Hiking the Arctic Circle Trail

By Peter Elia on September 12, 2017

When I first mentioned to friends and family that I was going to hike the 103-mile Arctic Circle Trail (ACT) in Greenland, carrying all my survival goods with me and no opportunity to resupply over a nine-day period and filming the experience as video diary, friends and family were either curious, puzzled and one friend considered that I was going through a mid-life crisis.

I was really excited about the opportunity to hike in a country that felt like a mystery to me and nervous. This type of hiking experience was a significant step up in comparison to cozy hiking weekends away in England’s green and pleasant land, where the only dangers are arriving after the coffee shops have closed and not having a pot of tea with jam scones after a leisurely hike.

The idea behind making the film was to show a regular guy (like me) embarking on a journey which some people may assume was only for the experts to try but once completed isn’t particularly daunting after all. You don’t need to be a survival expert to hike the ACT; you just need a little courage. You need to say YES in life.

Of course, you have to be physically fit and have some hiking experience. Equipment and food preparation, packing light, and smelling like an old pair of socks from time to time are the order of the day. I found Cicerone’s book on Greenland’s Arctic Circle Trail was an interesting and helpful read for planning ahead. However, a shift in mindset will be what is needed to tip you over the edge and really get you started in taking on any next level adventure.

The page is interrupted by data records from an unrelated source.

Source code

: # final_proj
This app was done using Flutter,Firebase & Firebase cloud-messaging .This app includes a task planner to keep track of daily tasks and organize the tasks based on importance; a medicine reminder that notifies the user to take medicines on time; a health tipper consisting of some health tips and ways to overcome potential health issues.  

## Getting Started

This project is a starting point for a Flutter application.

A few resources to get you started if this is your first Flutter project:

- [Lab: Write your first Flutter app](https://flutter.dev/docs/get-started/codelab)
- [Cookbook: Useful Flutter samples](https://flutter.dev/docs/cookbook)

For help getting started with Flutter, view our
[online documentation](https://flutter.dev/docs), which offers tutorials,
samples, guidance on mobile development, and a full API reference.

The most difficult challenge for me was carrying a 20-kg backpack at the start of my journey and trying to locate a variety of objects within my labyrinth of a backpack which felt almost as big as me. The inevitable good news was that my backpack would gradually become lighter as I ate through the sachets of porridge, snack bars, and “add hot water” dinners. I know it doesn’t sound very gourmet but what you experience in return is the opportunity to hike in a Greenlandic wilderness. There you will find over one hundred crystal blue coloured lakes to quench your thirst or swim in, stunning mountain backdrops while hiking in unspoilt back country chasing the midnight sun.

There are small huts dotted sparingly along the ACT which are the only signs of any infrastructure along the trail. I planned to camp with my camping buddy, but I accidentally left our tent poles behind in Greenland’s Main Airport in Kangerlussuaq, which meant we couldn’t use the tent. I didn’t realise my mistake until shortly before pitching up on the first night with the nearest hut 10 km away. I broke the news to my camping buddy, and I can’t repeat what she said. We slept outside under the stars, and two days later, luck would have it, we found an abandoned tent which gave us the option to camp or use huts but I do prefer camping as I love the feeling of being close to the outside elements.

For nine days straight, I didn’t take out my wallet to pay for anything, and I only used my mobile phone to film my video diary as there was no other viable purpose for it. When you hike the ACT, you can say goodbye to the modern world, and the only method of transport is your feet. For tens of thousands of years, human beings have been getting around on foot, and that’s probably why I had such a special feeling hiking in Greenland. I felt connected to what humans are built to do and before you think I have gone completely mad, I would just like to add that office work has only been around to the masses since the Industrial Revolution and it is no surprise it comes with such health issues as back problems and RSI and most likely because our species wasn’t built for such endeavors. I would say that the human body was built to walk long distances and to carry heavy loads.

This hike changed my life because now I want to discover more hidden gems on our planet. Hiking in the ACT has started something special for me. I set up an Instagram page called ‘The Man Who Hiked the World’ in April 2016 and in August I began to publish my photos and videos, and the response was unexpectedly huge. There was a fascination with ACT from my followers and other Instagrammers that now I have the largest following on Instagram for any hiking page in Europe, and it’s largely down to my adventures in Greenland.

The result of this experience is that I really want to encourage people to get outside and explore. By following in the footsteps of our ancestors, I believe people can relax and become themselves when they reconnect with nature. In addition, there are also undoubted health benefits to hiking in the great outdoors, a chance to new people, capture the spirit of life, laugh, and spend joyful moments never to be forgotten.